The input START

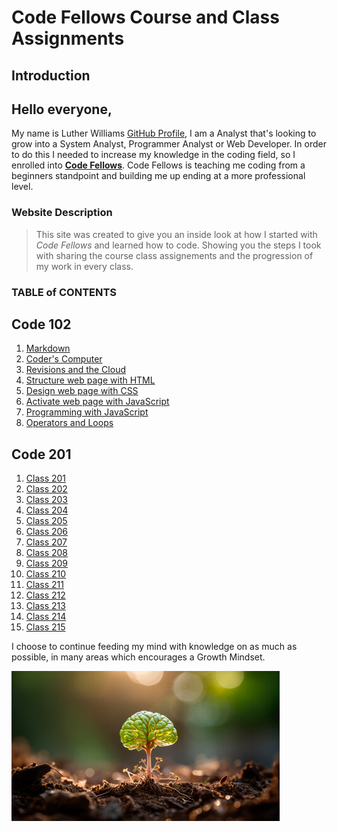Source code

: # Code Fellows Course and Class Assignments

## **Introduction**

## Hello everyone,

 My name is Luther Williams [GitHub Profile](https://github.com/Williamsluther3), I am a Analyst that's looking to grow into a System Analyst, Programmer Analyst or Web Developer. In order to do this I needed to increase my knowledge in the coding field, so I enrolled into **[Code Fellows](https://www.codefellows.org/)**. Code Fellows is teaching me coding from a beginners standpoint and building me up ending at a more professional level. 

### **Website Description**

> This site was created to give you an inside look at how I started with *Code Fellows* and learned how to code. Showing you the steps I took with sharing the course class assignements and the progression of my work in every class. 

### **TABLE of CONTENTS**

## **Code 102**

1. [Markdown](https://williamsluther3.github.io/Code-102/Markdown)
1. [Coder's Computer](https://williamsluther3.github.io/Code-102/Coder's-Computer)
1. [Revisions and the Cloud](https://williamsluther3.github.io/Code-102/Revisions-and-the-Cloud)
1. [Structure web page with HTML](https://williamsluther3.github.io/Code-102/Structure-webpage-with-HTML)
1. [Design web page with CSS](https://williamsluther3.github.io/Code-102/Design-webpage-with-CSS)
1. [Activate web page with JavaScript](Activate-webpage-with-JavaScript)
1. [Programming with JavaScript](https://williamsluther3.github.io/Code-102/Programming-with-JavaScript)
1. [Operators and Loops](https://williamsluther3.github.io/Code-102/Operators-and-Loops)

## **Code 201**

1. [Class 201](https://williamsluther3.github.io/Code-201/Class-01)
1. [Class 202](https://williamsluther3.github.io/Code-201/Class-02)
1. [Class 203](https://williamsluther3.github.io/Code-201/Class-03)
1. [Class 204](https://williamsluther3.github.io/Code-201/Class-04)
1. [Class 205](https://williamsluther3.github.io/Code-201/Class-05)
1. [Class 206](https://williamsluther3.github.io/Code-201/Class-06)
1. [Class 207](https://williamsluther3.github.io/Code-201/Class-07)
1. [Class 208](https://williamsluther3.github.io/Code-201/Class-08)
1. [Class 209](https://williamsluther3.github.io/Code-201/Class-09)
1. [Class 210](https://williamsluther3.github.io/Code-201/Class-10)
1. [Class 211](https://williamsluther3.github.io/Code-201/Class-11)
1. [Class 212](https://williamsluther3.github.io/Code-201/Class-12)
1. [Class 213](https://williamsluther3.github.io/Code-201/Class-13)
1. [Class 214](https://williamsluther3.github.io/Code-201/Class-14)
1. [Class 215](https://williamsluther3.github.io/Code-201/Class-15)

I choose to continue feeding my mind with knowledge on as much as possible, in many areas which encourages a Growth Mindset.
  
  ![Growth Mindset](mindgrowth.jpg)
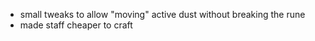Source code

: - small tweaks to allow "moving" active dust without breaking the rune
- made staff cheaper to craft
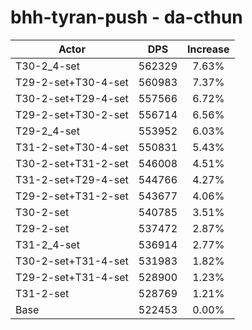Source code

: # bhh-tyran-push - da-cthun
| Actor | DPS | Increase |
|---|:---:|:---:|
|T30-2_4-set|562329|7.63%|
|T29-2-set+T30-4-set|560983|7.37%|
|T30-2-set+T29-4-set|557566|6.72%|
|T29-2-set+T30-2-set|556714|6.56%|
|T29-2_4-set|553952|6.03%|
|T31-2-set+T30-4-set|550831|5.43%|
|T30-2-set+T31-2-set|546008|4.51%|
|T31-2-set+T29-4-set|544766|4.27%|
|T29-2-set+T31-2-set|543677|4.06%|
|T30-2-set|540785|3.51%|
|T29-2-set|537472|2.87%|
|T31-2_4-set|536914|2.77%|
|T30-2-set+T31-4-set|531983|1.82%|
|T29-2-set+T31-4-set|528900|1.23%|
|T31-2-set|528769|1.21%|
|Base|522453|0.00%|
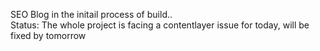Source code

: SEO Blog in the initail process of build.. <br />
Status: The whole project is facing a contentlayer issue for today, will be fixed by tomorrow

The input END

Work instruction: Please repeat the listing above word for word, with the pictures removed.

Response to the exercise:
Source code

: # Code Fellows Course and Class Assignments

## **Introduction**

## Hello everyone,

 My name is Luther Williams [GitHub Profile](https://github.com/Williamsluther3), I am a Analyst that's looking to grow into a System Analyst, Programmer Analyst or Web Developer. In order to do this I needed to increase my knowledge in the coding field, so I enrolled into **[Code Fellows](https://www.codefellows.org/)**. Code Fellows is teaching me coding from a beginners standpoint and building me up ending at a more professional level. 

### **Website Description**

> This site was created to give you an inside look at how I started with *Code Fellows* and learned how to code. Showing you the steps I took with sharing the course class assignements and the progression of my work in every class. 

### **TABLE of CONTENTS**

## **Code 102**

1. [Markdown](https://williamsluther3.github.io/Code-102/Markdown)
1. [Coder's Computer](https://williamsluther3.github.io/Code-102/Coder's-Computer)
1. [Revisions and the Cloud](https://williamsluther3.github.io/Code-102/Revisions-and-the-Cloud)
1. [Structure web page with HTML](https://williamsluther3.github.io/Code-102/Structure-webpage-with-HTML)
1. [Design web page with CSS](https://williamsluther3.github.io/Code-102/Design-webpage-with-CSS)
1. [Activate web page with JavaScript](Activate-webpage-with-JavaScript)
1. [Programming with JavaScript](https://williamsluther3.github.io/Code-102/Programming-with-JavaScript)
1. [Operators and Loops](https://williamsluther3.github.io/Code-102/Operators-and-Loops)

## **Code 201**

1. [Class 201](https://williamsluther3.github.io/Code-201/Class-01)
1. [Class 202](https://williamsluther3.github.io/Code-201/Class-02)
1. [Class 203](https://williamsluther3.github.io/Code-201/Class-03)
1. [Class 204](https://williamsluther3.github.io/Code-201/Class-04)
1. [Class 205](https://williamsluther3.github.io/Code-201/Class-05)
1. [Class 206](https://williamsluther3.github.io/Code-201/Class-06)
1. [Class 207](https://williamsluther3.github.io/Code-201/Class-07)
1. [Class 208](https://williamsluther3.github.io/Code-201/Class-08)
1. [Class 209](https://williamsluther3.github.io/Code-201/Class-09)
1. [Class 210](https://williamsluther3.github.io/Code-201/Class-10)
1. [Class 211](https://williamsluther3.github.io/Code-201/Class-11)
1. [Class 212](https://williamsluther3.github.io/Code-201/Class-12)
1. [Class 213](https://williamsluther3.github.io/Code-201/Class-13)
1. [Class 214](https://williamsluther3.github.io/Code-201/Class-14)
1. [Class 215](https://williamsluther3.github.io/Code-201/Class-15)

I choose to continue feeding my mind with knowledge on as much as possible, in many areas which encourages a Growth Mindset.
  
  ![Growth Mindset](mindgrowth.jpg)
Source code

: - small tweaks to allow "moving" active dust without breaking the rune
- made staff cheaper to craft
Source code

: # bhh-tyran-push - da-cthun
| Actor | DPS | Increase |
|---|:---:|:---:|
|T30-2_4-set|562329|7.63%|
|T29-2-set+T30-4-set|560983|7.37%|
|T30-2-set+T29-4-set|557566|6.72%|
|T29-2-set+T30-2-set|556714|6.56%|
|T29-2_4-set|553952|6.03%|
|T31-2-set+T30-4-set|550831|5.43%|
|T30-2-set+T31-2-set|546008|4.51%|
|T31-2-set+T29-4-set|544766|4.27%|
|T29-2-set+T31-2-set|543677|4.06%|
|T30-2-set|540785|3.51%|
|T29-2-set|537472|2.87%|
|T31-2_4-set|536914|2.77%|
|T30-2-set+T31-4-set|531983|1.82%|
|T29-2-set+T31-4-set|528900|1.23%|
|T31-2-set|528769|1.21%|
|Base|522453|0.00%|
Source code

: SEO Blog in the initail process of build.. <br />
Status: The whole project is facing a contentlayer issue for today, will be fixed by tomorrow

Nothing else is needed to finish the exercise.